Source records

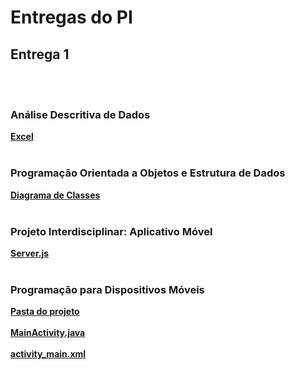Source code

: # Entregas do PI

## Entrega 1
<br><br>

### Análise Descritiva de Dados

<b>[Excel](https://github.com/2025-1-NCC3/Projeto17/tree/main/documentos/Entrega%201/An%C3%A1lise%20Descritiva%20de%20Dados)</b>
<br><br>

### Programação Orientada a Objetos e Estrutura de Dados

<b>[Diagrama de Classes](https://github.com/2025-1-NCC3/Projeto17/blob/main/documentos/Entrega%201/Programa%C3%A7%C3%A3o%20Orientada%20a%20Objetos%20e%20Estrutura%20de%20Dados/Diagrama%20de%20classes.pdf)</b>
<br><br>

### Projeto Interdisciplinar: Aplicativo Móvel

<b>[Server.js](https://github.com/2025-1-NCC3/Projeto17/blob/main/src/Entrega%201/Backend/server.js)</b>
<br><br>

### Programação para Dispositivos Móveis

<b>[Pasta do projeto](https://github.com/2025-1-NCC3/Projeto17/tree/main/src/Entrega%201/Frontend/UberProjeto)</b>
<br><br>
<b>[MainActivity.java](https://github.com/2025-1-NCC3/Projeto17/blob/main/src/Entrega%201/Frontend/UberProjeto/app/src/main/java/br/fecap/teste/MainActivity.java)</b>
<br><br>
<b>[activity_main.xml](https://github.com/2025-1-NCC3/Projeto17/blob/main/src/Entrega%201/Frontend/UberProjeto/app/src/main/res/layout/activity_main.xml)</b>
<br><br>
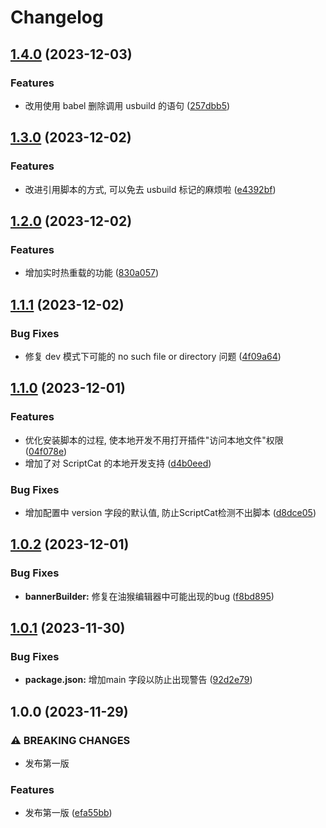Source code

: # Changelog

## [1.4.0](https://github.com/LinLin00000000/usbuild/compare/v1.3.0...v1.4.0) (2023-12-03)


### Features

* 改用使用 babel 删除调用 usbuild 的语句 ([257dbb5](https://github.com/LinLin00000000/usbuild/commit/257dbb5f67e90ea6ab17a61c82139b39124a136e))

## [1.3.0](https://github.com/LinLin00000000/usbuild/compare/v1.2.0...v1.3.0) (2023-12-02)


### Features

* 改进引用脚本的方式, 可以免去 usbuild 标记的麻烦啦 ([e4392bf](https://github.com/LinLin00000000/usbuild/commit/e4392bfd3cc8839990977e42523581753fc47c23))

## [1.2.0](https://github.com/LinLin00000000/usbuild/compare/v1.1.1...v1.2.0) (2023-12-02)


### Features

* 增加实时热重载的功能 ([830a057](https://github.com/LinLin00000000/usbuild/commit/830a0572c1baa696c43c714616359144ed783ada))

## [1.1.1](https://github.com/LinLin00000000/usbuild/compare/v1.1.0...v1.1.1) (2023-12-02)


### Bug Fixes

* 修复 dev 模式下可能的 no such file or directory 问题 ([4f09a64](https://github.com/LinLin00000000/usbuild/commit/4f09a64d29b5815a930873d95c3f4ab8e3d93b72))

## [1.1.0](https://github.com/LinLin00000000/usbuild/compare/v1.0.2...v1.1.0) (2023-12-01)


### Features

* 优化安装脚本的过程, 使本地开发不用打开插件"访问本地文件"权限 ([04f078e](https://github.com/LinLin00000000/usbuild/commit/04f078ef01f6bf8806693563764c512b36c8ab18))
* 增加了对 ScriptCat 的本地开发支持 ([d4b0eed](https://github.com/LinLin00000000/usbuild/commit/d4b0eed08f8e51448b47b922b9e5e5f54a1a53b5))


### Bug Fixes

* 增加配置中 version 字段的默认值, 防止ScriptCat检测不出脚本 ([d8dce05](https://github.com/LinLin00000000/usbuild/commit/d8dce05b9ec6578299f7f8354ad5b945d9ca58ed))

## [1.0.2](https://github.com/LinLin00000000/usbuild/compare/v1.0.1...v1.0.2) (2023-12-01)


### Bug Fixes

* **bannerBuilder:** 修复在油猴编辑器中可能出现的bug ([f8bd895](https://github.com/LinLin00000000/usbuild/commit/f8bd895fee340f2495496e4a6b6bf5f11292f172))

## [1.0.1](https://github.com/LinLin00000000/usbuild/compare/v1.0.0...v1.0.1) (2023-11-30)


### Bug Fixes

* **package.json:** 增加main 字段以防止出现警告 ([92d2e79](https://github.com/LinLin00000000/usbuild/commit/92d2e79292c11b389447383eef721b2e11c4da21))

## 1.0.0 (2023-11-29)


### ⚠ BREAKING CHANGES

* 发布第一版

### Features

* 发布第一版 ([efa55bb](https://github.com/LinLin00000000/usbuild/commit/efa55bb79eed98b75b6de375c89bc5494b54353c))
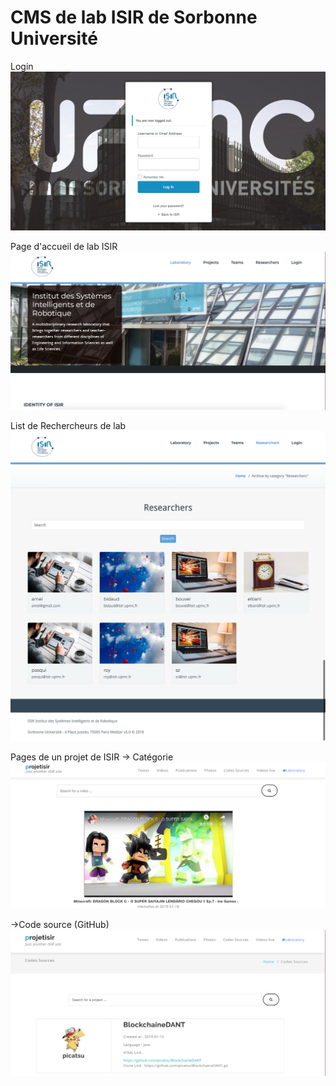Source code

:# CMS de lab ISIR de Sorbonne Université

Login
![](https://github.com/zzyviolette/Wordpress---CMS-de-lab-ISIR/raw/master/Screenshots/login.png)

Page d'accueil de lab ISIR
![](https://github.com/zzyviolette/Wordpress---CMS-de-lab-ISIR/raw/master/Screenshots/home-lab.png)

List de Rechercheurs de lab
![](https://github.com/zzyviolette/Wordpress---CMS-de-lab-ISIR/raw/master/Screenshots/Researchers-lab.png)

Pages de un projet de ISIR
-> Catégorie 
![](https://github.com/zzyviolette/Wordpress---CMS-de-lab-ISIR/raw/master/Screenshots/video.png)

->Code source (GitHub)
![](https://github.com/zzyviolette/Wordpress---CMS-de-lab-ISIR/raw/master/Screenshots/github.png)

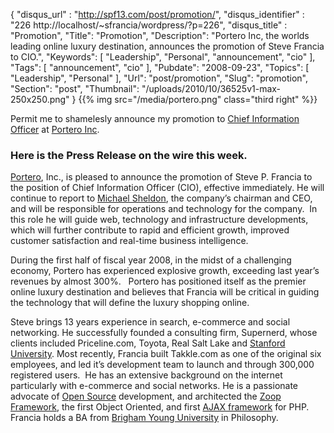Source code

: {
	"disqus_url" : "http://spf13.com/post/promotion/",
	"disqus_identifier" : "226 http://localhost/~sfrancia/wordpress/?p=226",
	"disqus_title" : "Promotion",
	"Title": "Promotion",
	"Description": "Portero Inc, the worlds leading online luxury destination, announces the promotion of Steve Francia to CIO.",
	"Keywords": [
		"Leadership",
		"Personal",
		"announcement",
		"cio"
	],
	"Tags": [
		"announcement",
		"cio"
	],
	"Pubdate": "2008-09-23",
	"Topics": [
		"Leadership",
		"Personal"
	],
	"Url": "post/promotion",
	"Slug": "promotion",
	"Section": "post",
	"Thumbnail": "/uploads/2010/10/36525v1-max-250x250.png"
}
{{% img src="/media/portero.png" class="third right" %}}

Permit me to shamelesly announce my promotion to [Chief Information
Officer](http://www2.portero.com/our-team "Chief information officer")
at [Portero Inc](http://portero.com).

### Here is the Press Release on the wire this week.

[Portero](http://www.portero.com "Portero"), Inc., is pleased to
announce the promotion of Steve P. Francia to the position of Chief
Information Officer (CIO), effective immediately. He will continue to
report to [Michael
Sheldon](http://twitter.com/NexamCapital "Michael Sheldon"), the
company’s chairman and CEO, and will be responsible for operations and
technology for the company.  In this role he will guide web, technology
and infrastructure developments, which will further contribute to rapid
and efficient growth, improved customer satisfaction and real-time
business intelligence.

During the first half of fiscal year 2008, in the midst of a challenging
economy, Portero has experienced explosive growth, exceeding last year’s
revenues by almost 300%.   Portero has positioned itself as the premier
online luxury destination and believes that Francia will be critical in
guiding the technology that will define the luxury shopping online.

Steve brings 13 years experience in search, e-commerce and social
networking. He successfully founded a consulting firm, Supernerd, whose
clients included Priceline.com, Toyota, Real Salt Lake and [Stanford
University](http://www.stanford.edu/ "Stanford University"). Most
recently, Francia built Takkle.com as one of the original six employees,
and led it’s development team to launch and through 300,000 registered
users.  He has an extensive background on the internet particularly with
e-commerce and social networks. He is a passionate advocate of [Open
Source](http://en.wikipedia.org/wiki/Open_source "Open source")
development, and architected the [Zoop
Framework](http://zoopframework.com "Zoop Framework"), the first Object
Oriented, and first [AJAX
framework](http://en.wikipedia.org/wiki/Ajax_framework "Ajax framework")
for PHP.  Francia holds a BA from [Brigham Young
University](http://www.byu.edu "Brigham Young University") in
Philosophy.
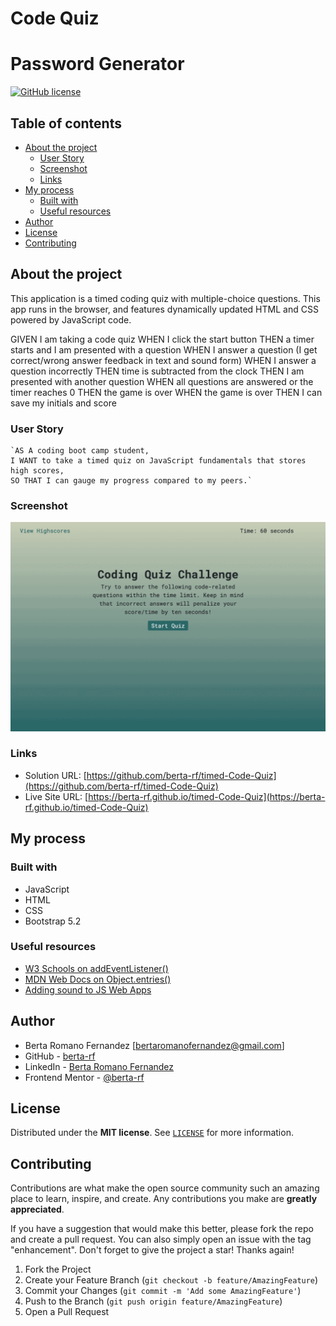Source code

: # Code Quiz

# Password Generator

<a href="https://github.com/berta-rf/timed-Code-Quiz/blob/main/LICENSE"><img alt="GitHub license" src="https://img.shields.io/github/license/berta-rf/timed-Code-Quiz?style=for-the-badge"></a>

## Table of contents

- [About the project](#about)
  - [User Story](#user-story)
  - [Screenshot](#screenshot)
  - [Links](#links)
- [My process](#my-process)
  - [Built with](#built-with)
  - [Useful resources](#useful-resources)
- [Author](#author)
- [License](#license)
- [Contributing](#contributing)

## About the project

This application is a timed coding quiz with multiple-choice questions. This app runs in the browser, and features dynamically updated HTML and CSS powered by JavaScript code.

GIVEN I am taking a code quiz
WHEN I click the start button
THEN a timer starts and I am presented with a question
WHEN I answer a question (I get correct/wrong answer feedback in text and sound form)
WHEN I answer a question incorrectly
THEN time is subtracted from the clock
THEN I am presented with another question
WHEN all questions are answered or the timer reaches 0
THEN the game is over
WHEN the game is over
THEN I can save my initials and score

### User Story

    `AS A coding boot camp student,
    I WANT to take a timed quiz on JavaScript fundamentals that stores high scores,
    SO THAT I can gauge my progress compared to my peers.`

### Screenshot

![](./assets/images/applicationScreenshots.gif)

### Links

- Solution URL: [https://github.com/berta-rf/timed-Code-Quiz](https://github.com/berta-rf/timed-Code-Quiz)
- Live Site URL: [https://berta-rf.github.io/timed-Code-Quiz](https://berta-rf.github.io/timed-Code-Quiz)

## My process

### Built with

- JavaScript
- HTML
- CSS
- Bootstrap 5.2

### Useful resources

- [W3 Schools on addEventListener()](https://www.w3schools.com/jsref/met_element_addeventlistener.asp)
- [MDN Web Docs on Object.entries()](https://developer.mozilla.org/en-US/docs/Web/JavaScript/Reference/Global_Objects/Object/entries)
- [Adding sound to JS Web Apps](https://noaheakin.medium.com/adding-sound-to-your-js-web-app-f6a0ca728984)

## Author

- Berta Romano Fernandez [bertaromanofernandez@gmail.com]
- GitHub - [berta-rf](https://github.com/berta-rf)
- LinkedIn - [Berta Romano Fernandez](https://www.linkedin.com/in/berta-romano-fernandez-85a51117a/)
- Frontend Mentor - [@berta-rf](https://www.frontendmentor.io/profile/)

## License

Distributed under the **MIT license**. See [`LICENSE`](LICENSE) for more information.

## Contributing

Contributions are what make the open source community such an amazing place to learn, inspire, and create. Any contributions you make are **greatly appreciated**.

If you have a suggestion that would make this better, please fork the repo and create a pull request. You can also simply open an issue with the tag "enhancement".
Don't forget to give the project a star! Thanks again!

1. Fork the Project
2. Create your Feature Branch (`git checkout -b feature/AmazingFeature`)
3. Commit your Changes (`git commit -m 'Add some AmazingFeature'`)
4. Push to the Branch (`git push origin feature/AmazingFeature`)
5. Open a Pull Request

# Exercise goal:
Above are the records; report each line in them that includes the word "Steve".

# Answer to this exercise:
	"Description": "Portero Inc, the worlds leading online luxury destination, announces the promotion of Steve Francia to CIO.",
announce the promotion of Steve P. Francia to the position of Chief
Steve brings 13 years experience in search, e-commerce and social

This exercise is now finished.